Berbicians know only too well that it was Jagdeo’s folly that caused the PPP to lose its majority in parliament in 2011 and that, coupled with “pervasive corruption,” resulted in the PPP’s defeat in the 2015 elections. “Rigging” therefore rings hollow in Berbice, which is why he resorted to a mobile picket, and the recycling of picketers.

LAST CARD
Many have since commented on his last political gambit as regards the appointment of the Chairman of the Guyana Elections Commission. But my final take is that he has become sour by his failure to rig the selection process. As I see it, the deadlock on the commission, is like high-risk poker.

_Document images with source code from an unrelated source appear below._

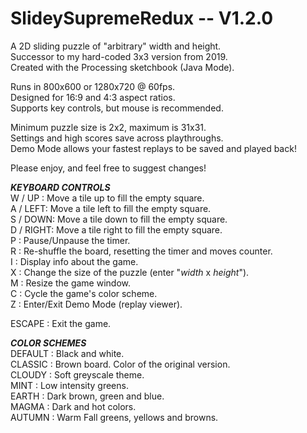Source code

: # SlideySupremeRedux -- V1.2.0 #  
A 2D sliding puzzle of "arbitrary" width and height.  
Successor to my hard-coded 3x3 version from 2019.  
Created with the Processing sketchbook (Java Mode).  
  
Runs in 800x600 or 1280x720 @ 60fps.  
Designed for 16:9 and 4:3 aspect ratios.  
Supports key controls, but mouse is recommended.  
  
Minimum puzzle size is 2x2, maximum is 31x31.  
Settings and high scores save across playthroughs.  
Demo Mode allows your fastest replays to be saved and played back!  

Please enjoy, and feel free to suggest changes!  
  
***KEYBOARD CONTROLS***  
W / UP : Move a tile up to fill the empty square.  
A / LEFT: Move a tile left to fill the empty square.  
S / DOWN: Move a tile down to fill the empty square.  
D / RIGHT: Move a tile right to fill the empty square.  
P : Pause/Unpause the timer.  
R : Re-shuffle the board, resetting the timer and moves counter.  
I : Display info about the game.  
X : Change the size of the puzzle (enter "*width* x *height*").  
M : Resize the game window.  
C : Cycle the game's color scheme.  
Z : Enter/Exit Demo Mode (replay viewer).  

ESCAPE : Exit the game.  
  
***COLOR SCHEMES***  
    DEFAULT : Black and white.  
    CLASSIC : Brown board. Color of the original version.  
    CLOUDY  : Soft greyscale theme.  
    MINT    : Low intensity greens.  
    EARTH   : Dark brown, green and blue.  
    MAGMA   : Dark and hot colors.  
    AUTUMN  : Warm Fall greens, yellows and browns.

With three cards each from the PPP and the PNC, Jagdeo wanted his last card to be an ace, his ace, to be selected as chairman.

He could also have learned another deadly game — Russian Roulette, where five blanks and one live bullet are placed in the chamber of a gun. To win, the crazy player has to put the gun to his head, pull the trigger, and hope that he survived.

In the elections commission game, the opposition leader rigged the process. He gave President Granger a gun with five live bullets and one blank. Five out of six times, had President Granger not found the gun unacceptable, he would be dead – politically speaking.
So, there can be no merit in the use by Jagdeo of the appointment of a chairman in the manner that the President did, as a ruse to stir strife and ethnic hostility; or to unleash a domestic version of the PPP’s obscene “feral blast” in Parliament or elsewhere.

In Berbice, we witnessed a sad, pathetic contrast. While our students were celebrating their academic achievements as a ticket to a better future, the PPP mounted a picket to mourn the inevitable loss of power, again. Rightly so, students, teachers and parents ignored the recycled picketers.